Lists of Black-owned banks and community banks in communities of color abound on the internet. New York-headquartered examples include publicly traded Black-owned Carver Federal Savings Bank in Harlem and FDIC-insured community bank Spring Bank in the South Bronx. 

Negative screens. Other investors seek to exclude or engage with investees that exacerbate racial injustice. For example, underprivileged minorities with comparable credit scores were more than three times more likely than white borrowers to receive subprime mortgages between 2004 and 2008 and were more than 75% more likely to have negative equity in 2010 (up from similar likelihood of negative equity in 2005). In addition, guns and private prisons disproportionately harm underprivileged minorities. Accordingly, investors may opt to exclude financial institutions with predatory lending practices, a subset of the prison industrial complex, or gun manufacturers from their portfolios. For example, Black-owned investment firm Robasciotti & Philipson published a racial justice screen for publicly traded companies that excludes prison involvement, money bail involvement, immigrant detention, surveillance, for-profit colleges, and occupied territories. 

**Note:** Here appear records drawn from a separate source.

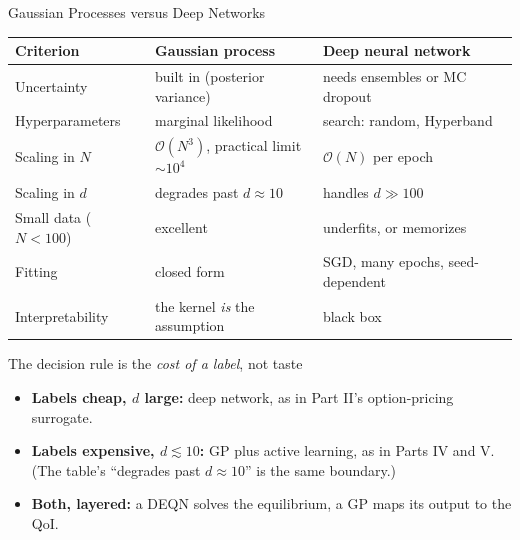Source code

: \documentclass[aspectratio=169,11pt]{beamer}
\newcommand{\yes}{\textcolor{darkgreen}{\ding{51}}}
\newcommand{\no}{\textcolor{harvardcrimson}{\ding{55}}}
\newcommand{\mixed}{\textcolor{softorange}{\ding{108}}}
\newcommand{\emphc}[1]{\textcolor{harvardcrimson}{#1}}
\begin{document}
\begin{frame}{Gaussian Processes versus Deep Networks}
\begin{center}
\scriptsize
\setlength{\tabcolsep}{4pt}
\begin{tabular}{l l l}
\toprule
\textbf{Criterion} & \textbf{Gaussian process} & \textbf{Deep neural network} \\
\midrule
Uncertainty & \yes built in (posterior variance) & \no needs ensembles or MC dropout \\
Hyperparameters & \yes marginal likelihood & \mixed search: random, Hyperband \\
Scaling in $N$ & \no $\mathcal{O}(N^3)$, practical limit ${\sim}10^4$ & \yes $\mathcal{O}(N)$ per epoch \\
Scaling in $d$ & \no degrades past $d \approx 10$ & \yes handles $d \gg 100$ \\
Small data ($N < 100$) & \yes excellent & \no underfits, or memorizes \\
Fitting & \yes closed form & \mixed SGD, many epochs, seed-dependent \\
Interpretability & \yes the kernel \emph{is} the assumption & \no black box \\
\bottomrule
\end{tabular}
\end{center}

\vspace{0.15cm}
\begin{alertblock}{The decision rule is the \emph{cost of a label}, not taste}
\small
\begin{itemize}\itemsep1pt
  \item \textbf{Labels cheap, $d$ large:} \emphc{deep network}, as in Part II's option-pricing surrogate.
  \item \textbf{Labels expensive, $d \lesssim 10$:} \emphc{GP plus active learning}, as in Parts IV and V. (The table's ``degrades past $d \approx 10$'' is the same boundary.)
  \item \textbf{Both, layered:} a DEQN solves the equilibrium, a GP maps its output to the QoI.
\end{itemize}
\end{alertblock}
\end{frame}
\end{document}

A Long Walk to Freedom and Racial Justice

According to the Economic Policy Institute, despite progress in other areas, Black unemployment and incarceration rates worsened, while Black homeownership remained the same during the 50 years following the Civil Rights Act of 1968. With today’s heightened focus on racial inequities, racial justice investing initiatives are likely to continue to proliferate. As policymakers and other stakeholders work to advance racial equity in the decades ahead, racial justice investing remains an area to watch.